- _What to do_
Copy every record below, exactly as written.

═══ Entries shown

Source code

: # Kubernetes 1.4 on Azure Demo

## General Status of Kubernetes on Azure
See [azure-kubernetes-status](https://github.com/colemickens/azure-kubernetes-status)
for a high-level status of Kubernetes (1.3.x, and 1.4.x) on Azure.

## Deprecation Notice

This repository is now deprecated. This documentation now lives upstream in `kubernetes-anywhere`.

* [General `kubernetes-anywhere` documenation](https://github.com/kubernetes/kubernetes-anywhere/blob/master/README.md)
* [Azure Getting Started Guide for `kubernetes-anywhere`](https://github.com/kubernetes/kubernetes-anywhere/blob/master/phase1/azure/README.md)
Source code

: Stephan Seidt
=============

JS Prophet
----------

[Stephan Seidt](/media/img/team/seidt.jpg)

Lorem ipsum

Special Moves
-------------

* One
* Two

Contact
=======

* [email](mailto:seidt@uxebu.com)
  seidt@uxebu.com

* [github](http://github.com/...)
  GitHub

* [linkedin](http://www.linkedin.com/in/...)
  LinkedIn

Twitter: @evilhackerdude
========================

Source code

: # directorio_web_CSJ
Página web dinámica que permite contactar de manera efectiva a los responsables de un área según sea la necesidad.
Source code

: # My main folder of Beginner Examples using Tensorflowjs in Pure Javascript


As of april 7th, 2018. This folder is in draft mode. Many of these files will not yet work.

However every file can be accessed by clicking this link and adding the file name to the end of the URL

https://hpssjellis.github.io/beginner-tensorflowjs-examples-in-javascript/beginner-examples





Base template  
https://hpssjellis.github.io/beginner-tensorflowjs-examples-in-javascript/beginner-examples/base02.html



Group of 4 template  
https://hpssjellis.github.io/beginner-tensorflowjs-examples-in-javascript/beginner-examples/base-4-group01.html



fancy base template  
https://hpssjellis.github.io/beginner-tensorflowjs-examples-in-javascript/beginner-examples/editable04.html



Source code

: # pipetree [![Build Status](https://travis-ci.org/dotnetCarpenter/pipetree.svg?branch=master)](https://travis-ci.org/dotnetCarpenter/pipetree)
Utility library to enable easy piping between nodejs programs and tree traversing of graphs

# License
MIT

══════

- _Answer space_
Source code

: # Kubernetes 1.4 on Azure Demo

## General Status of Kubernetes on Azure
See [azure-kubernetes-status](https://github.com/colemickens/azure-kubernetes-status)
for a high-level status of Kubernetes (1.3.x, and 1.4.x) on Azure.

## Deprecation Notice

This repository is now deprecated. This documentation now lives upstream in `kubernetes-anywhere`.

* [General `kubernetes-anywhere` documenation](https://github.com/kubernetes/kubernetes-anywhere/blob/master/README.md)
* [Azure Getting Started Guide for `kubernetes-anywhere`](https://github.com/kubernetes/kubernetes-anywhere/blob/master/phase1/azure/README.md)
Source code

: Stephan Seidt
=============

JS Prophet
----------

[Stephan Seidt](/media/img/team/seidt.jpg)

Lorem ipsum

Special Moves
-------------

* One
* Two

Contact
=======

* [email](mailto:seidt@uxebu.com)
  seidt@uxebu.com

* [github](http://github.com/...)
  GitHub

* [linkedin](http://www.linkedin.com/in/...)
  LinkedIn

Twitter: @evilhackerdude
========================

Source code

: # directorio_web_CSJ
Página web dinámica que permite contactar de manera efectiva a los responsables de un área según sea la necesidad.
Source code

: # My main folder of Beginner Examples using Tensorflowjs in Pure Javascript


As of april 7th, 2018. This folder is in draft mode. Many of these files will not yet work.

However every file can be accessed by clicking this link and adding the file name to the end of the URL

https://hpssjellis.github.io/beginner-tensorflowjs-examples-in-javascript/beginner-examples





Base template  
https://hpssjellis.github.io/beginner-tensorflowjs-examples-in-javascript/beginner-examples/base02.html



Group of 4 template  
https://hpssjellis.github.io/beginner-tensorflowjs-examples-in-javascript/beginner-examples/base-4-group01.html



fancy base template  
https://hpssjellis.github.io/beginner-tensorflowjs-examples-in-javascript/beginner-examples/editable04.html



Source code

: # pipetree [![Build Status](https://travis-ci.org/dotnetCarpenter/pipetree.svg?branch=master)](https://travis-ci.org/dotnetCarpenter/pipetree)
Utility library to enable easy piping between nodejs programs and tree traversing of graphs

# License
MIT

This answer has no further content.